Being from Wales I’m used to lush green surroundings. The golden brown of the desert, the heat and the sparse foliage are all alien to me. There is little humidity here; it’s a dry heat but it still saps your energy. The land looks deceptively flat, but it’s not. You can feel the strain of going uphill – even though to your eye it does not seem that you are.
The desert here is rocky with odd patches of sand. You have to make sure you think about the line you want to follow or you’ll end up in amongst the cacti. Keeping control is key to avoiding the spikes and needles that line the trail – especially when going downhill or riding through a sandy wash.
The environment looks harsh and unwelcoming, but our guide, as we cycled on, explained how the flora and fauna gives life to this part of the world. The first thing he told us about was the Jumping Cholla If you get too close this strange and harsh looking cactus will ‘jump’ from the mature plant and the spines will puncture your skin, bike wheel, shoes and or other items of clothing you may have. This is how it distributes its seeds. To get rid of them do not try and take them out with your hands – they will only implant themselves in your figures. You have to brush them off with a comb – which here is as essential as a rain coat is in Wales.
The flora has sustained ancient and Native American tribes for centuries. The cacti provide fuel and food; their spikes are used as sewing needles. This is not a dead dessert – it’s alive and its aggressive, as is the mountain biking. The slow ascent leaves me time to take in the large blooming flowers, still in all their glory before they close up to escape the midday heat. We see jack rabbits with their long, large ears, lizards scuttle out of our way, and a pissed off looking snake slithers off the path where it was sunbathing.
Then we begin our decent – what makes all that sweat and the heat headache worth it. Racing over the gravely paths and through sandy washes. The heat and the dust make it almost impossible to think that water runs through there during the rainy season– or that they even have a rainy season.
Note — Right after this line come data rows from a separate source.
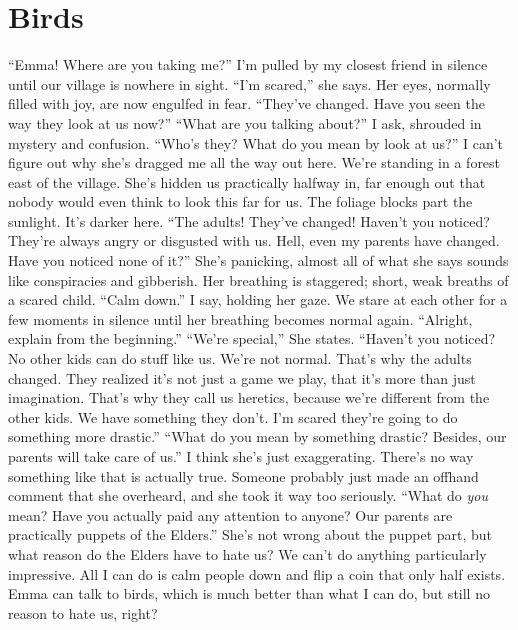 \documentclass[openany, 12pt]{book}
\newcommand\tab[1][1cm]{\hspace*{#1}}
\begin{document}
\chapter{Birds}
\tab
``Emma! Where are you taking me?'' I’m pulled by my closest friend in silence until our village is nowhere in sight. 
\newline
\tab
``I’m scared,'' she says. Her eyes, normally filled with joy, are now engulfed in fear. ``They’ve changed. Have you seen the way they look at us now?''
\newline
\tab
``What are you talking about?'' I ask, shrouded in mystery and confusion. ``Who’s they? What do you mean by look at us?'' I can’t figure out why she’s dragged me all the way out here. We’re standing in a forest east of the village. She’s hidden us practically halfway in, far enough out that nobody would even think to look this far for us. The foliage blocks part the sunlight. It’s darker here.
\newline
\tab
``The adults! They’ve changed! Haven’t you noticed? They’re always angry or disgusted with us. Hell, even my parents have changed. Have you noticed none of it?'' She’s panicking, almost all of what she says sounds like conspiracies and gibberish. Her breathing is staggered; short, weak breaths of a scared child.
\newline
\tab
``Calm down.'' I say, holding her gaze. We stare at each other for a few moments in silence until her breathing becomes normal again. ``Alright, explain from the beginning.''
\newline
\tab
``We’re special,'' She states. ``Haven’t you noticed? No other kids can do stuff like us. We’re not normal. That’s why the adults changed. They realized it’s not just a game we play, that it’s more than just imagination. That’s why they call us heretics, because we’re different from the other kids. We have something they don’t. I’m scared they’re going to do something more drastic.''
\newline
\tab
``What do you mean by something drastic? Besides, our parents will take care of us.'' I think she’s just exaggerating. There’s no way something like that is actually true. Someone probably just made an offhand comment that she overheard, and she took it way too seriously.  \newline
\tab
``What do \textit{you} mean? Have you actually paid any attention to anyone? Our parents are practically puppets of the Elders.'' She’s not wrong about the puppet part, but what reason do the Elders have to hate us? We can’t do anything particularly impressive.  All I can do is calm people down and flip a coin that only half exists. Emma can talk to birds, which is much better than what I can do, but still no reason to hate us, right?
\end{document}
The McDowell Stake Park is the centre of mountain biking for the Phoenix area.Competitions are held there, such as The Giant Dust Devil Mountain Bike Series, and there are three competitive tracks: The Long Loop, which is for your average mountain biker, the Sports Loop for the intermediate, and the Technical Loop for the experts. The last two are about three miles long each, and the Technical Loop has a couple of steep drops and swooping turns. Get that wrong and you’ll end up with a bum full of spikes – but that is what makes it all the more fun.
When to go: November-April
Post ride: Head to old town Scottsdale for some authentic Mexican food, and wash it down with some Serra Nevada beer or some local wine. Yes, they do make wine in Arizona.
Camping: In winter you can camp in the national parks. Backcountry camping is free. It not recommended to camp in summer as the temperatures can exceed 40 degrees centigrade.